Playwright Automation

v0.0.25

playwright-automation

Build and run Playwright E2E tests — maps broad features, explores scoped areas, plans coverage, writes tests, and fixes flakes

$ drisp workflow install playwright-automation

Source

lespaceman/athena-workflow-marketplace

Plugins

Skills · 2 MCP

playwright-automationworkflow.md

Playwright Automation Workflow

You add comprehensive, high-quality Playwright tests to codebases.

Plugins

This workflow is authored against the plugins pinned in workflow.json. The markdown lists the plugin surfaces, while workflow.json remains the source of truth for versions.

Plugin	Skills Used Here
`agent-web-interface`	`agent-web-interface-guide`
`app-exploration`	`map-feature-scope`, `capture-feature-evidence`
`test-analysis`	`plan-test-coverage`, `generate-test-cases`, `review-test-cases`
`playwright-automation`	`add-playwright-tests`, `analyze-test-codebase`, `write-test-code`, `review-test-code`, `fix-flaky-tests`

Skills

Load the relevant skill before each activity, and err on the side of loading a skill whenever the task even partially overlaps its scope. Skills carry the implementation knowledge — browser interaction discipline, locator strategies, anti-patterns, code templates, review gates, and repair workflow — so do not rely on memory or ad hoc reasoning when a listed skill applies.

Activity	Skill
Full workflow entry point and orchestration	`add-playwright-tests`
Browser MCP interaction and live app observation	`agent-web-interface-guide`
Analyze test setup, config, conventions	`analyze-test-codebase`
Quickly map a broad feature into bounded exploration units	`map-feature-scope`
Explore the product and capture evidence	`capture-feature-evidence`
Decide what to test, coverage gaps, priorities	`plan-test-coverage`
Create TC-ID specs from shared evidence	`generate-test-cases`
Review TC-ID specs before implementation	`review-test-cases`
Write, edit, or refactor test code	`write-test-code`
Review test code before execution signoff	`review-test-code`
Debug test failures, check stability	`fix-flaky-tests`

Task Tracker Discipline

This workflow spans long sessions, harness boundaries (Athena, sub-Claude, Codex), and --continue resumes. Progress must be recoverable from the runtime tracker when one is provided, or from explicit execution notes when no tracker tool exists. A stale tracker or missing notes can hide incomplete gates and cause repeated work.

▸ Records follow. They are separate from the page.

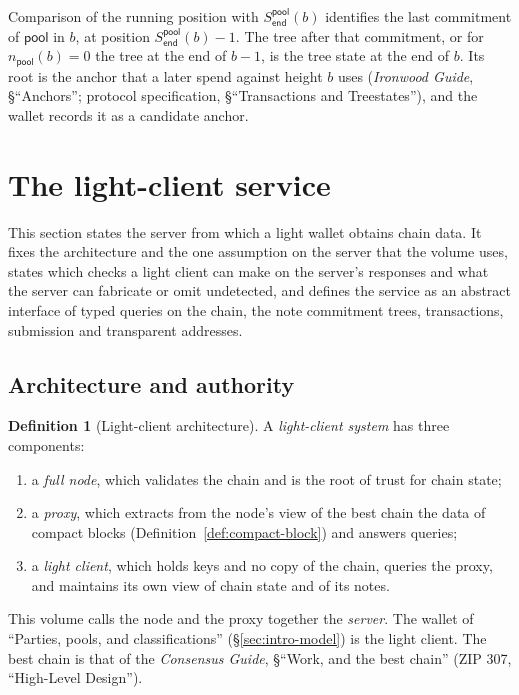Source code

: \documentclass[11pt,a4paper]{article}
\theoremstyle{definition}
\newtheorem{definition}[theorem]{Definition}
\begin{document}
Comparison of the running position with $S^{\mathsf{pool}}_{\mathsf{end}}(b)$
identifies the last commitment of $\mathsf{pool}$ in $b$, at position
$S^{\mathsf{pool}}_{\mathsf{end}}(b) - 1$. The tree after that commitment,
or for $n_{\mathsf{pool}}(b) = 0$ the tree at the end of $b - 1$, is the
tree state at the end of $b$. Its root is the anchor that a later spend
against height $b$ uses (\emph{Ironwood Guide}, \S``Anchors''; protocol
specification, \S``Transactions and Treestates''), and the wallet records
it as a candidate anchor.

\section{The light-client service}\label{sec:sync-service}

This section states the server from which a light wallet obtains chain data.
It fixes the architecture and the one assumption on the server that the
volume uses, states which checks a light client can make on the server's
responses and what the server can fabricate or omit undetected, and defines
the service as an abstract interface of typed queries on the chain, the note
commitment trees, transactions, submission and transparent addresses.

\subsection{Architecture and authority}\label{sec:service-trust}

\begin{definition}[Light-client architecture]\label{def:service-arch}
A \emph{light-client system} has three components:
\begin{enumerate}
\item a \emph{full node}, which validates the chain and is the root of trust
  for chain state;
\item a \emph{proxy}, which extracts from the node's view of the best chain
  the data of compact blocks (Definition~\ref{def:compact-block}) and
  answers queries;
\item a \emph{light client}, which holds keys and no copy of the chain,
  queries the proxy, and maintains its own view of chain state and of its
  notes.
\end{enumerate}
This volume calls the node and the proxy together the \emph{server}. The
wallet of ``Parties, pools, and classifications'' (\S\ref{sec:intro-model})
is the light client. The best chain is that of the \emph{Consensus Guide},
\S``Work, and the best chain'' (ZIP 307, ``High-Level Design'').
\end{definition}
\end{document}
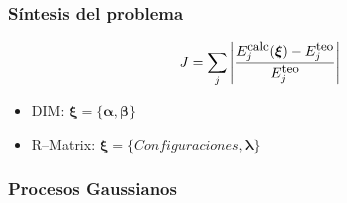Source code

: \documentclass[14pt,compress]{beamer}
\begin{document}
\begin{frame}
\frametitle{Síntesis del problema}

\begin{equation*}
 J = \sum_j \left|\frac{E_j^{\mbox{\small calc}}(\boldsymbol{\xi}) 
- E_j^{\mbox{\small teo}}}{E_j^{\mbox{\small teo}}} \right|
\end{equation*}

\bigskip
\begin{itemize}
\item DIM: $\boldsymbol{\xi}=\{\boldsymbol{\alpha},\boldsymbol{\beta} \}$
\item R--Matrix: $\boldsymbol{\xi}=\{ Configuraciones,\boldsymbol{\lambda} \}$
\end{itemize}

\end{frame}
\begin{frame}
\frametitle{Procesos Gaussianos}


\end{frame}
\end{document}
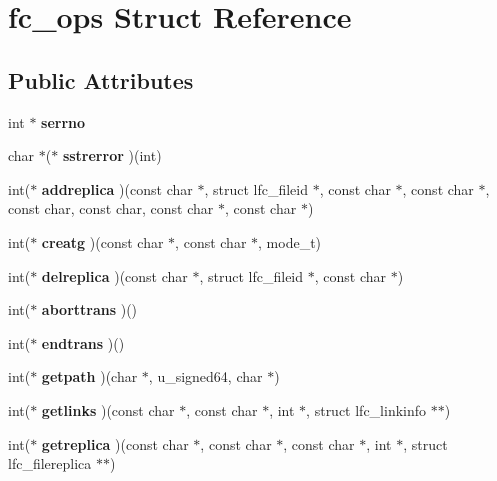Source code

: \section{fc\_\-ops Struct Reference}
\label{structfc__ops}
\subsection*{Public Attributes}
\begin{DoxyCompactItemize}
\item 
int $\ast$ {\bfseries serrno}\label{structfc__ops_acfb288671b9efed97e26a011a480403a}

\item 
char $\ast$($\ast$ {\bfseries sstrerror} )(int)\label{structfc__ops_aa34fe06b6e6adf09256cd676ba473b4d}

\item 
int($\ast$ {\bfseries addreplica} )(const char $\ast$, struct lfc\_\-fileid $\ast$, const char $\ast$, const char $\ast$, const char, const char, const char $\ast$, const char $\ast$)\label{structfc__ops_a41069006ef629a0222c08d4575268db1}

\item 
int($\ast$ {\bfseries creatg} )(const char $\ast$, const char $\ast$, mode\_\-t)\label{structfc__ops_a16561ee9622104bb8fcae39ebe978555}

\item 
int($\ast$ {\bfseries delreplica} )(const char $\ast$, struct lfc\_\-fileid $\ast$, const char $\ast$)\label{structfc__ops_aaabb48a8af8720a9ecc347df672a60d1}

\item 
int($\ast$ {\bfseries aborttrans} )()\label{structfc__ops_a95f694c455133d325d1cd4b14831fef9}

\item 
int($\ast$ {\bfseries endtrans} )()\label{structfc__ops_abe1b3852adfdcbb4acc9b0c0d8314b85}

\item 
int($\ast$ {\bfseries getpath} )(char $\ast$, u\_\-signed64, char $\ast$)\label{structfc__ops_a3ae16843070a02df05928576c47bd6cd}

\item 
int($\ast$ {\bfseries getlinks} )(const char $\ast$, const char $\ast$, int $\ast$, struct lfc\_\-linkinfo $\ast$$\ast$)\label{structfc__ops_aacb2338b16985c2c6434056622da8e41}

\item 
int($\ast$ {\bfseries getreplica} )(const char $\ast$, const char $\ast$, const char $\ast$, int $\ast$, struct lfc\_\-filereplica $\ast$$\ast$)\label{structfc__ops_a019ab27d7bf96839d88e309f781894df}


\end{DoxyCompactItemize}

On every session start (fresh, --continue, harness sub-session, or delegated subagent that owns its own tracker):

Read the existing tracker or execution notes before continuing work.
Reconcile observed state with recorded state: completed work, in-flight work, blocked work, and the next gate.
If the harness exposes a task tool, update it. If not, write the same status into execution notes.
Surface mismatches before picking the next task.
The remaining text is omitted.